For spring boot version 3.1.4 use the following security configuration class:z
@Configuration
public class ActuatorSecurity {
@Bean
public SecurityFilterChain securityFilterChain(HttpSecurity http) throws Exception {
http.securityMatcher(EndpointRequest.toAnyEndpoint());
http.authorizeHttpRequests((authorize) -> authorize.anyRequest().hasRole("ADMIN"))
.httpBasic(Customizer.withDefaults());
return http.build();
}
/*@Bean
public UserDetailsService userDetailsService() {
UserDetails user = User.builder().username("user").password("{bcrypt}$2a$10$9Xn39aPf4LhDpRGNWvDFqu.T5ZPHbyh8iNQDSb4aNSnLqE2u2efIu")
.roles("USER").build(); //user
return new InMemoryUserDetailsManager(user);
}*/
@Autowired
public void registerGlobal(AuthenticationManagerBuilder builder) throws Exception {
builder.inMemoryAuthentication().passwordEncoder(new BCryptPasswordEncoder()).withUser("roy")
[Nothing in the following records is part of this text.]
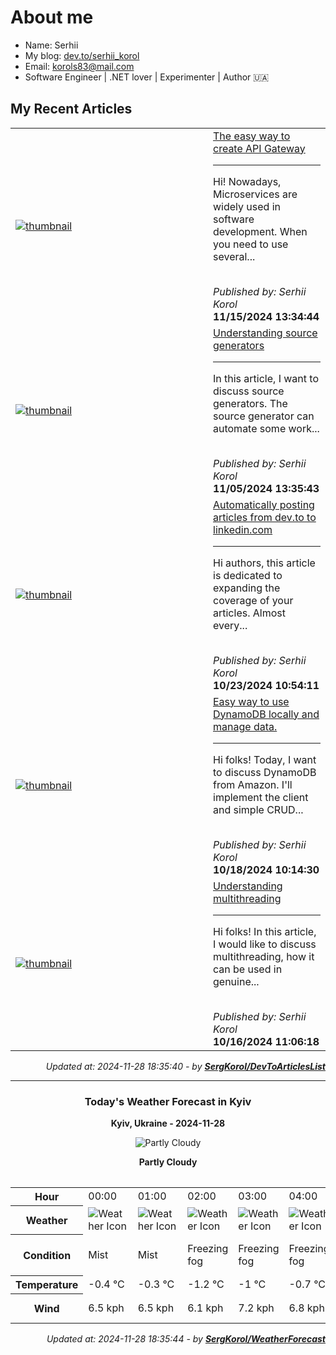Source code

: <h1>About me</h1>

- Name: Serhii
- My blog: [dev.to/serhii_korol](https://dev.to/serhii_korol_ab7776c50dba)
- Email: [korols83@mail.com](mailto:korols83@mail.com)
- Software Engineer | .NET lover | Experimenter | Author 🇺🇦

<h2>My Recent Articles</h2>

<table>
        <tr>
<td width="300px"><a href="https://dev.to/serhii_korol_ab7776c50dba/the-easy-way-to-create-api-gateway-36h9"><img src="https://media2.dev.to/dynamic/image/width=1000,height=420,fit=cover,gravity=auto,format=auto/https%3A%2F%2Fdev-to-uploads.s3.amazonaws.com%2Fuploads%2Farticles%2Fzsnn35fkzt12b4g5jx6f.jpg" alt="thumbnail"></a></td>
<td><a href="https://dev.to/serhii_korol_ab7776c50dba/the-easy-way-to-create-api-gateway-36h9">The easy way to create API Gateway</a><hr><p>Hi! Nowadays, Microservices are widely used in software development. When you need to use several...</p><br><i>Published by: Serhii Korol</i><br><b>11/15/2024 13:34:44</b></td>
</tr>
<tr>
<td width="300px"><a href="https://dev.to/serhii_korol_ab7776c50dba/understanding-source-generators-60a"><img src="https://media2.dev.to/dynamic/image/width=1000,height=420,fit=cover,gravity=auto,format=auto/https%3A%2F%2Fdev-to-uploads.s3.amazonaws.com%2Fuploads%2Farticles%2Fn94bx4cdy6ce5nrmsvuh.jpg" alt="thumbnail"></a></td>
<td><a href="https://dev.to/serhii_korol_ab7776c50dba/understanding-source-generators-60a">Understanding source generators</a><hr><p>In this article, I want to discuss source generators. The source generator can automate some work...</p><br><i>Published by: Serhii Korol</i><br><b>11/05/2024 13:35:43</b></td>
</tr>
<tr>
<td width="300px"><a href="https://dev.to/serhii_korol_ab7776c50dba/automatically-posting-articles-from-devto-to-linkedincom-17p5"><img src="https://media2.dev.to/dynamic/image/width=1000,height=420,fit=cover,gravity=auto,format=auto/https%3A%2F%2Fdev-to-uploads.s3.amazonaws.com%2Fuploads%2Farticles%2F5cykmama5ywx9r6pjrpj.png" alt="thumbnail"></a></td>
<td><a href="https://dev.to/serhii_korol_ab7776c50dba/automatically-posting-articles-from-devto-to-linkedincom-17p5">Automatically posting articles from dev.to to linkedin.com</a><hr><p>Hi authors, this article is dedicated to expanding the coverage of your articles. Almost every...</p><br><i>Published by: Serhii Korol</i><br><b>10/23/2024 10:54:11</b></td>
</tr>
<tr>
<td width="300px"><a href="https://dev.to/serhii_korol_ab7776c50dba/easy-way-to-use-dynamodb-locally-and-manage-data-481o"><img src="https://media2.dev.to/dynamic/image/width=1000,height=420,fit=cover,gravity=auto,format=auto/https%3A%2F%2Fdev-to-uploads.s3.amazonaws.com%2Fuploads%2Farticles%2Fd30cvjrlt3c7871mkymi.png" alt="thumbnail"></a></td>
<td><a href="https://dev.to/serhii_korol_ab7776c50dba/easy-way-to-use-dynamodb-locally-and-manage-data-481o">Easy way to use DynamoDB locally and manage data.</a><hr><p>Hi folks! Today, I want to discuss DynamoDB from Amazon. I'll implement the client and simple CRUD...</p><br><i>Published by: Serhii Korol</i><br><b>10/18/2024 10:14:30</b></td>
</tr>
<tr>
<td width="300px"><a href="https://dev.to/serhii_korol_ab7776c50dba/understanding-multithreading-1bid"><img src="https://media2.dev.to/dynamic/image/width=1000,height=420,fit=cover,gravity=auto,format=auto/https%3A%2F%2Fdev-to-uploads.s3.amazonaws.com%2Fuploads%2Farticles%2Fuksqbb3eawzs15z59xm5.png" alt="thumbnail"></a></td>
<td><a href="https://dev.to/serhii_korol_ab7776c50dba/understanding-multithreading-1bid">Understanding multithreading</a><hr><p>Hi folks! In this article, I would like to discuss multithreading, how it can be used in genuine...</p><br><i>Published by: Serhii Korol</i><br><b>10/16/2024 11:06:18</b></td>
</tr>

</table>

<div align="right">

<i>Updated at: 2024-11-28 18:35:40 - by <b>[SergKorol/DevToArticlesList](https://github.com/SergKorol/DevToArticlesList)</b></i>

</div>

<hr>
<div align="center">
<h3>Today's Weather Forecast in Kyiv</h3>

<b>Kyiv, Ukraine - 2024-11-28</b>

<img src="https://cdn.weatherapi.com/weather/64x64/night/116.png" alt="Partly Cloudy" />

<b>Partly Cloudy</b>
</div>

<table>
    <table>
<tr><th>Hour</th>
<td>00:00</td>
<td>01:00</td>
<td>02:00</td>
<td>03:00</td>
<td>04:00</td>
<td>05:00</td>
<td>06:00</td>
<td>07:00</td>
<td>08:00</td>
<td>09:00</td>
<td>10:00</td>
<td>11:00</td>
<td>12:00</td>
<td>13:00</td>
<td>14:00</td>
<td>15:00</td>
<td>16:00</td>
<td>17:00</td>
<td>18:00</td>
<td>19:00</td>
<td>20:00</td>
<td>21:00</td>
<td>22:00</td>
<td>23:00</td>
</tr>
<tr><th>Weather</th>
<td><img src="https://cdn.weatherapi.com/weather/64x64/night/143.png" alt="Weather Icon"></td>
<td><img src="https://cdn.weatherapi.com/weather/64x64/night/143.png" alt="Weather Icon"></td>
<td><img src="https://cdn.weatherapi.com/weather/64x64/night/260.png" alt="Weather Icon"></td>
<td><img src="https://cdn.weatherapi.com/weather/64x64/night/260.png" alt="Weather Icon"></td>
<td><img src="https://cdn.weatherapi.com/weather/64x64/night/260.png" alt="Weather Icon"></td>
<td><img src="https://cdn.weatherapi.com/weather/64x64/night/260.png" alt="Weather Icon"></td>
<td><img src="https://cdn.weatherapi.com/weather/64x64/night/260.png" alt="Weather Icon"></td>
<td><img src="https://cdn.weatherapi.com/weather/64x64/night/143.png" alt="Weather Icon"></td>
<td><img src="https://cdn.weatherapi.com/weather/64x64/day/143.png" alt="Weather Icon"></td>
<td><img src="https://cdn.weatherapi.com/weather/64x64/day/311.png" alt="Weather Icon"></td>
<td><img src="https://cdn.weatherapi.com/weather/64x64/day/311.png" alt="Weather Icon"></td>
<td><img src="https://cdn.weatherapi.com/weather/64x64/day/143.png" alt="Weather Icon"></td>
<td><img src="https://cdn.weatherapi.com/weather/64x64/day/143.png" alt="Weather Icon"></td>
<td><img src="https://cdn.weatherapi.com/weather/64x64/day/122.png" alt="Weather Icon"></td>
<td><img src="https://cdn.weatherapi.com/weather/64x64/day/122.png" alt="Weather Icon"></td>
<td><img src="https://cdn.weatherapi.com/weather/64x64/day/122.png" alt="Weather Icon"></td>
<td><img src="https://cdn.weatherapi.com/weather/64x64/night/143.png" alt="Weather Icon"></td>
<td><img src="https://cdn.weatherapi.com/weather/64x64/night/122.png" alt="Weather Icon"></td>
<td><img src="https://cdn.weatherapi.com/weather/64x64/night/122.png" alt="Weather Icon"></td>
<td><img src="https://cdn.weatherapi.com/weather/64x64/night/116.png" alt="Weather Icon"></td>
<td><img src="https://cdn.weatherapi.com/weather/64x64/night/116.png" alt="Weather Icon"></td>
<td><img src="https://cdn.weatherapi.com/weather/64x64/night/116.png" alt="Weather Icon"></td>
<td><img src="https://cdn.weatherapi.com/weather/64x64/night/119.png" alt="Weather Icon"></td>
<td><img src="https://cdn.weatherapi.com/weather/64x64/night/116.png" alt="Weather Icon"></td>
</tr>
<tr><th>Condition</th>
<td>Mist</td>
<td>Mist</td>
<td>Freezing fog</td>
<td>Freezing fog</td>
<td>Freezing fog</td>
<td>Freezing fog</td>
<td>Freezing fog</td>
<td>Mist</td>
<td>Mist</td>
<td>Light freezing rain</td>
<td>Light freezing rain</td>
<td>Mist</td>
<td>Mist</td>
<td>Overcast </td>
<td>Overcast </td>
<td>Overcast </td>
<td>Mist</td>
<td>Overcast </td>
<td>Overcast </td>
<td>Partly Cloudy </td>
<td>Partly Cloudy </td>
<td>Partly Cloudy </td>
<td>Cloudy </td>
<td>Partly Cloudy </td>
</tr>
<tr><th>Temperature</th>
<td>-0.4 °C</td>
<td>-0.3 °C</td>
<td>-1.2 °C</td>
<td>-1 °C</td>
<td>-0.7 °C</td>
<td>-0.4 °C</td>
<td>-0.2 °C</td>
<td>0.1 °C</td>
<td>0.1 °C</td>
<td>0.5 °C</td>
<td>0.7 °C</td>
<td>0.7 °C</td>
<td>0.9 °C</td>
<td>1.2 °C</td>
<td>1.2 °C</td>
<td>0.9 °C</td>
<td>0.7 °C</td>
<td>0.9 °C</td>
<td>0.8 °C</td>
<td>0.3 °C</td>
<td>0 °C</td>
<td>-0.1 °C</td>
<td>0 °C</td>
<td>0.1 °C</td>
</tr>
<tr><th>Wind</th>
<td>6.5 kph</td>
<td>6.5 kph</td>
<td>6.1 kph</td>
<td>7.2 kph</td>
<td>6.8 kph</td>
<td>6.8 kph</td>
<td>5.4 kph</td>
<td>6.1 kph</td>
<td>5.8 kph</td>
<td>6.5 kph</td>
<td>6.5 kph</td>
<td>7.2 kph</td>
<td>7.9 kph</td>
<td>9.4 kph</td>
<td>9.4 kph</td>
<td>9 kph</td>
<td>9.7 kph</td>
<td>11.2 kph</td>
<td>11.5 kph</td>
<td>11.9 kph</td>
<td>13.3 kph</td>
<td>13 kph</td>
<td>13.3 kph</td>
<td>13.7 kph</td>
</tr>
</table>

</table>

<div align="right">

<i>Updated at: 2024-11-28 18:35:44 - by <b>[SergKorol/WeatherForecast](https://github.com/SergKorol/WeatherForecast)</b></i>

</div>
.password("$2a$10$B18wGZhRjNau6ZBcI/NBQO6EEdJ7GyVvjjWfAK20ODz4B6LmXicRa").roles("ADMIN");
}
}
The user credentials can be managed with in-memory authentication in two ways: by creating a bean instance of UserDetailsService and by auto-wiring the AuthenticationManagerBuilder.
For spring boot version 2.2.5 use the following security configuration class:
@Configuration
public class ActuatorSecurity extends WebSecurityConfigurerAdapter {
private static final String PASSWORD_ENCODED = "$2a$10$B18wGZhRjNau6ZBcI/NBQO6EEdJ7GyVvjjWfAK20ODz4B6LmXicRa";// roy
@Override
protected void configure(HttpSecurity http) throws Exception {
http.requestMatcher(EndpointRequest.toAnyEndpoint()).authorizeRequests().anyRequest().hasRole("ADMIN").and()
.httpBasic();
}
@Autowired
public void configureGlobal(AuthenticationManagerBuilder auth) throws Exception {
auth.inMemoryAuthentication().passwordEncoder(passwordEncoder()).withUser("roy").password(PASSWORD_ENCODED)
.roles("ADMIN");
}
@Bean
public PasswordEncoder passwordEncoder() {
return new BCryptPasswordEncoder();
}
}
In the above class I am authenticating a user having username “roy” and password “roy” with in-memory authentication mechanism.
I am using BCrypt password encoder here to encode the password.
Spring Boot Main Class
Scan the package for the security configuration class:
@SpringBootApplication(scanBasePackages = "com.roytuts.springboot.actuator")
public class ActuatorApplication {
public static void main(String[] args) {
SpringApplication.run(ActuatorApplication.class, args);
}
}
For spring boot 3.x.x you don’t need to scan the package because the main class is under the parent package:
@SpringBootApplication
public class ActuatorApplication {
public static void main(String[] args) {
SpringApplication.run(ActuatorApplication.class, args);
}
}
Testing the Actuator Security Application
Now when you hit the URL http://localhost:8080/actuator/health then you will be asked to enter username/password to authenticate your credentials. The security form is shown below in the image:
Once you enter “roy/roy” as username and password then you will be able to see the output for /actuator/health on browser.